> **Data to examine**:
+++
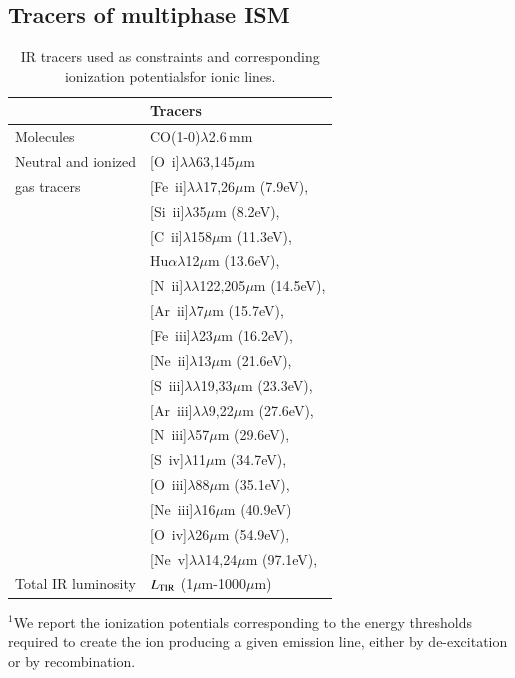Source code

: \documentclass{aa}
\newcommand{\nii}{[N~{\sc ii}]}
\newcommand{\niii}{[N~{\sc iii}]}
\newcommand{\oi}{[O~{\sc i}]}
\newcommand{\oiii}{[O~{\sc iii}]}
\newcommand{\oiv}{[O~{\sc iv}]}
\newcommand{\siii}{[S~{\sc iii}]}
\newcommand{\siv}{[S~{\sc iv}]}
\newcommand{\cii}{[C~{\sc ii}]}
\newcommand{\neiii}{[Ne~{\sc iii}]}
\newcommand{\neii}{[Ne~{\sc ii}]}
\newcommand{\nev}{[Ne~{\sc v}]}
\newcommand{\feii}{[Fe~{\sc ii}]}
\newcommand{\feiii}{[Fe~{\sc iii}]}
\newcommand{\silii}{[Si~{\sc ii}]}
\newcommand{\arii}{[Ar~{\sc ii}]}
\newcommand{\ariii}{[Ar~{\sc iii}]}
\begin{document}
\subsection{Tracers of multiphase ISM}
\label{sect_tracer_ism}
\begin{table}[t]
    \centering
    \caption{IR tracers used as constraints and corresponding ionization potentials\protect\footnotemark[1] for ionic lines.}
    \begin{tabular}{p{}p{}}
         & Tracers \\
        \hline
        \hline
        Molecules & CO(1-0)$\lambda$2.6\,mm \\
        Neutral and ionized & \oi$\lambda\lambda$63,145$\mu$m\\
        gas tracers & \feii$\lambda\lambda$17,26$\mu$m (7.9eV), \\
         & \silii$\lambda$35$\mu$m (8.2eV),\\
         & \cii$\lambda$158$\mu$m (11.3eV),\\  
         & Hu$\alpha \lambda$12$\mu$m (13.6eV),\\
         & \nii$\lambda\lambda$122,205$\mu$m (14.5eV),\\
         & \arii$\lambda$7$\mu$m (15.7eV),\\
         & \feiii$\lambda$23$\mu$m (16.2eV),\\
         & \neii$\lambda$13$\mu$m (21.6eV),\\
         & \siii$\lambda\lambda$19,33$\mu$m (23.3eV),\\
         & \ariii$\lambda\lambda$9,22$\mu$m (27.6eV),\\
         & \niii$\lambda$57$\mu$m (29.6eV), \\
         & \siv$\lambda$11$\mu$m (34.7eV),\\
         & \oiii$\lambda$88$\mu$m (35.1eV), \\
         & \neiii$\lambda$16$\mu$m (40.9eV)\\
         &\oiv$\lambda$26$\mu$m (54.9eV),\\ 
         & \nev$\lambda\lambda$14,24$\mu$m (97.1eV), \\
         Total IR luminosity & $L_{\rm TIR}$ (1$\mu$m-1000$\mu$m) \\
         \hline
    \end{tabular}
    \begin{tablenotes}
    \footnotesize
    \item $^1$We report the ionization potentials corresponding to the energy thresholds required to create the ion producing a given emission line, either by de-excitation or by recombination.
    \end{tablenotes}
    \label{tracers}
\end{table}
\end{document}

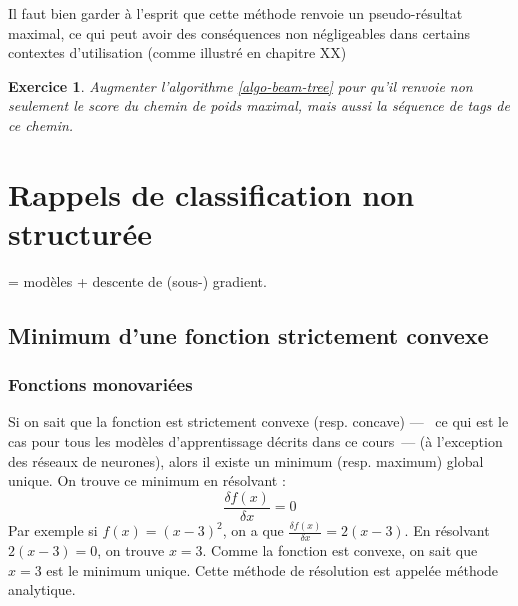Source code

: \documentclass[11pt,openany]{book}
\newtheorem{exo}{Exercice}[chapter]
\begin{document}
Il faut bien garder à l'esprit que cette méthode renvoie un
pseudo-résultat maximal, ce qui peut avoir des conséquences non
négligeables dans certains contextes d'utilisation
(comme illustré en chapitre XX)

\begin{exo}
Augmenter l'algorithme \ref{algo-beam-tree} pour qu'il renvoie
non seulement le score du chemin de poids maximal, mais aussi
la séquence de tags de ce chemin.
\end{exo}

\chapter{Rappels de classification non structurée}

= modèles + descente de (sous-) gradient.

\section{Minimum d'une fonction strictement convexe}


\subsection{Fonctions monovariées}


Si on sait que la fonction est strictement convexe (resp. concave) ---~
 ce qui est le cas pour tous les modèles d'apprentissage décrits dans
 ce cours~--- (à l'exception des réseaux de neurones), alors il existe
 un minimum (resp. maximum) global unique.
On trouve ce minimum en résolvant :
\begin{equation}
\label{eq-derivative}
\frac{\delta f(x)}{\delta x} = 0 
\end{equation}
Par exemple si $f(x) = (x-3)^2$, on a que $\frac{\delta f(x)}{\delta
  x} = 2(x-3)$. En résolvant $2(x-3) = 0$, on trouve $x=3$. Comme la
fonction est convexe, on sait que $x=3$ est le minimum unique.
Cette méthode de résolution est appelée méthode analytique.
\end{document}
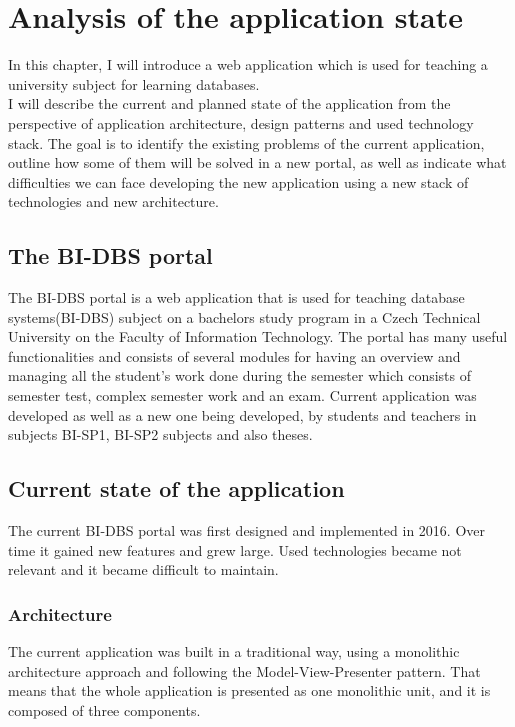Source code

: \chapter{Analysis of the application state}

In this chapter, I will introduce a web application which is used for teaching a university subject for learning databases. \\
I will describe the current and planned state of the application from the perspective of application architecture, design patterns and used technology stack. The goal is to identify the existing problems of the current application, outline how some of them will be solved in a new portal, as well as indicate what difficulties we can face developing the new application using a new stack of technologies and new architecture.

\section{The BI-DBS portal}
The BI-DBS portal is a web application that is used for teaching database systems(BI-DBS) subject on a bachelors study program in a Czech Technical University on the Faculty of Information Technology. The portal has many useful functionalities and consists of several modules for having an overview and managing all the student's work done during the semester which consists of semester test, complex semester work and an exam. 
Current application was developed as well as a new one being developed, by students and teachers in subjects BI-SP1, BI-SP2 subjects and also theses.


\section{Current state of the application}
The current BI-DBS portal was first designed and implemented in 2016. Over time it gained new features and grew large. Used technologies became not relevant and it became difficult to maintain. 

\subsection{Architecture}
The current application was built in a traditional way, using a monolithic architecture approach and following the Model-View-Presenter pattern\cite{potel_mvp}. That means that the whole application is presented as one monolithic unit, and it is composed  of three components.

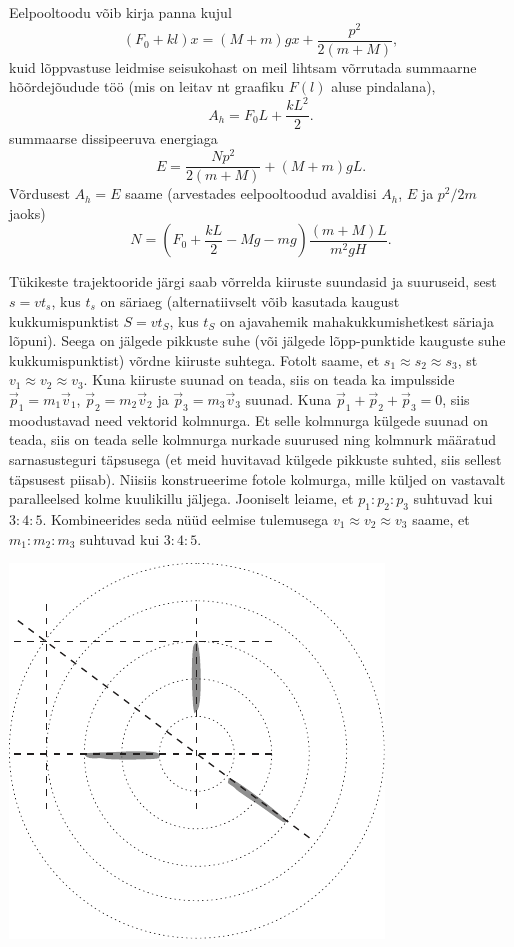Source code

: \documentclass[10pt]{article}
\begin{document}
{Eelpooltoodu võib kirja panna kujul
\[
(F_0 + kl)x = (M + m) gx + \frac{p^2}{2(m+M)},
\]
kuid lõppvastuse leidmise seisukohast on meil lihtsam võrrutada summaarne hõõrdejõudude töö (mis on leitav nt graafiku $F(l)$ aluse pindalana),
\[
A_h = F_0L + \frac{kL^2}{2}.
\]
summaarse dissipeeruva energiaga
\[
E=\frac{N p^{2}}{2(m+M)}+(M+m) g L.
\]
Võrdusest $A_h = E$ saame (arvestades eelpooltoodud avaldisi $A_h$, $E$ ja $p^2/2m$ jaoks)
\[
N=\left(F_{0}+\frac{k L}{2}-M g-m g\right) \frac{(m+M) L}{m^{2} g H}.
\]
\probend
\bigskip


\solu
Tükikeste trajektooride järgi saab võrrelda kiiruste suundasid ja suuruseid, sest $s = vt_s$, kus $t_s$ on säriaeg (alternatiivselt võib kasutada kaugust kukkumispunktist $S = vt_S$, kus $t_S$ on ajavahemik mahakukkumishetkest säriaja lõpuni). Seega on jälgede pikkuste suhe (või jälgede lõpp-punktide kauguste suhe kukkumispunktist) võrdne kiiruste suhtega. Fotolt saame, et $s_1 \approx s_2 \approx s_3$, st $v_1 \approx v_2 \approx v_3$. Kuna kiiruste suunad on teada, siis on teada ka impulsside $\vec p_1 = m_1\vec v_1$, $\vec p_2 = m_2\vec v_2$ ja $\vec p_3 = m_3\vec v_3$ suunad. Kuna $\vec p_1 + \vec p_2 + \vec p_3 = 0$, siis moodustavad need vektorid kolmnurga. Et selle kolmnurga külgede suunad on teada, siis on teada selle kolmnurga nurkade suurused ning kolmnurk määratud sarnasusteguri täpsusega (et meid huvitavad külgede pikkuste suhted, siis sellest täpsusest piisab). Niisiis konstrueerime fotole kolmurga, mille küljed on vastavalt paralleelsed kolme kuulikillu jäljega. Jooniselt leiame, et $p_1 : p_2 : p_3$ suhtuvad kui $3 : 4 : 5$. Kombineerides seda nüüd eelmise tulemusega $v_1 \approx v_2 \approx v_3$ saame, et $m_1 : m_2 : m_3$ suhtuvad kui $3 : 4 : 5$.
\begin{center}
	\includegraphics[width=0.6\linewidth]{2008-v2g-06-lah}
\end{center}
\probend
\bigskip

}
\end{document}
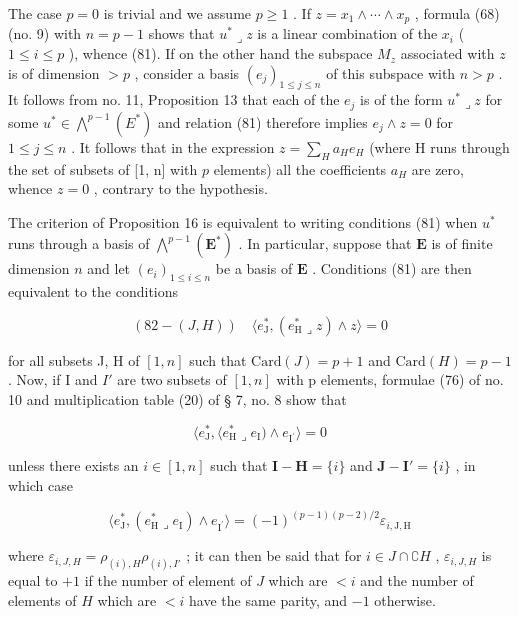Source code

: The case \(p = 0\) is trivial and we assume \(p \geqslant 1\) . If \(z = x_1 \wedge \cdots \wedge x_p\) , formula (68) (no. 9) with \(n = p - 1\) shows that \(u^* \lrcorner z\) is a linear combination of the \(x_i\) ( \(1 \leqslant i \leqslant p\) ), whence (81). If on the other hand the subspace \(M_z\) associated with \(z\) is of dimension \(>p\) , consider a basis \((e_j)_{1 \leqslant j \leqslant n}\) of this subspace with \(n >p\) . It follows from no. 11, Proposition 13 that each of the \(e_j\) is of the form \(u^* \lrcorner z\) for some \(u^* \in \bigwedge^{p-1}(E^*)\) and relation (81) therefore implies \(e_j \wedge z = 0\) for \(1 \leqslant j \leqslant n\) . It follows that in the expression \(z = \sum_{H} a_H e_H\) (where H runs through the set of subsets of {[}1, n{]} with \(p\) elements) all the coefficients \(a_H\) are zero, whence \(z = 0\) , contrary to the hypothesis.

The criterion of Proposition 16 is equivalent to writing conditions (81) when \(u^*\) runs through a basis of \(\bigwedge^{p-1}(\mathbf{E}^*)\) . In particular, suppose that \(\mathbf{E}\) is of finite dimension \(n\) and let \((e_i)_{1\leq i\leq n}\) be a basis of \(\mathbf{E}\) . Conditions (81) are then equivalent to the conditions

\[
(82-(J, H)) \quad \langle e _ {\mathrm{J}} ^ {*}, (e _ {\mathrm{H}} ^ {*} \lrcorner z) \wedge z \rangle = 0
\]

for all subsets J, H of \([1, n]\) such that \(\text{Card}(J) = p + 1\) and \(\text{Card}(H) = p - 1\) . Now, if I and \(I'\) are two subsets of \([1, n]\) with p elements, formulae (76) of no. 10 and multiplication table (20) of § 7, no. 8 show that

\[
\langle e _ {\mathrm{J}} ^ {*}, \langle e _ {\mathrm{H}} ^ {*} \lrcorner e _ {\mathrm{I}}) \wedge e _ {\mathrm{I} ^ {\prime}} \rangle = 0
\]

unless there exists an \(i \in [1, n]\) such that \(\mathbf{I} - \mathbf{H} = \{i\}\) and \(\mathbf{J} - \mathbf{I}' = \{i\}\) , in which case

\[
\langle e _ {\mathrm{J}} ^ {*}, (e _ {\mathrm{H}} ^ {*} \lrcorner e _ {\mathrm{I}}) \wedge e _ {\mathrm{I} ^ {\prime}} \rangle = (- 1) ^ {(p - 1) (p - 2) / 2} \varepsilon_ {i, \mathrm{J,H}}\tag{83}
\]

where \(\varepsilon_{i,J,H} = \rho_{(i),H}\rho_{(i),I'}\) ; it can then be said that for \(i\in J\cap \complement H\) , \(\varepsilon_{i,J,H}\) is equal to \(+1\) if the number of element of \(J\) which are \(< i\) and the number of elements of \(H\) which are \(< i\) have the same parity, and \(-1\) otherwise.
+++
> **Problem description**: Look through the data above. Find each line with the string "chapter" and copy it.

> **Response area**:
\newtheorem{exo}{Exercice}[chapter]
\chapter{Rappels de classification non structurée}
: \chapter{Analysis of the application state}
In this chapter, I will introduce a web application which is used for teaching a university subject for learning databases. \\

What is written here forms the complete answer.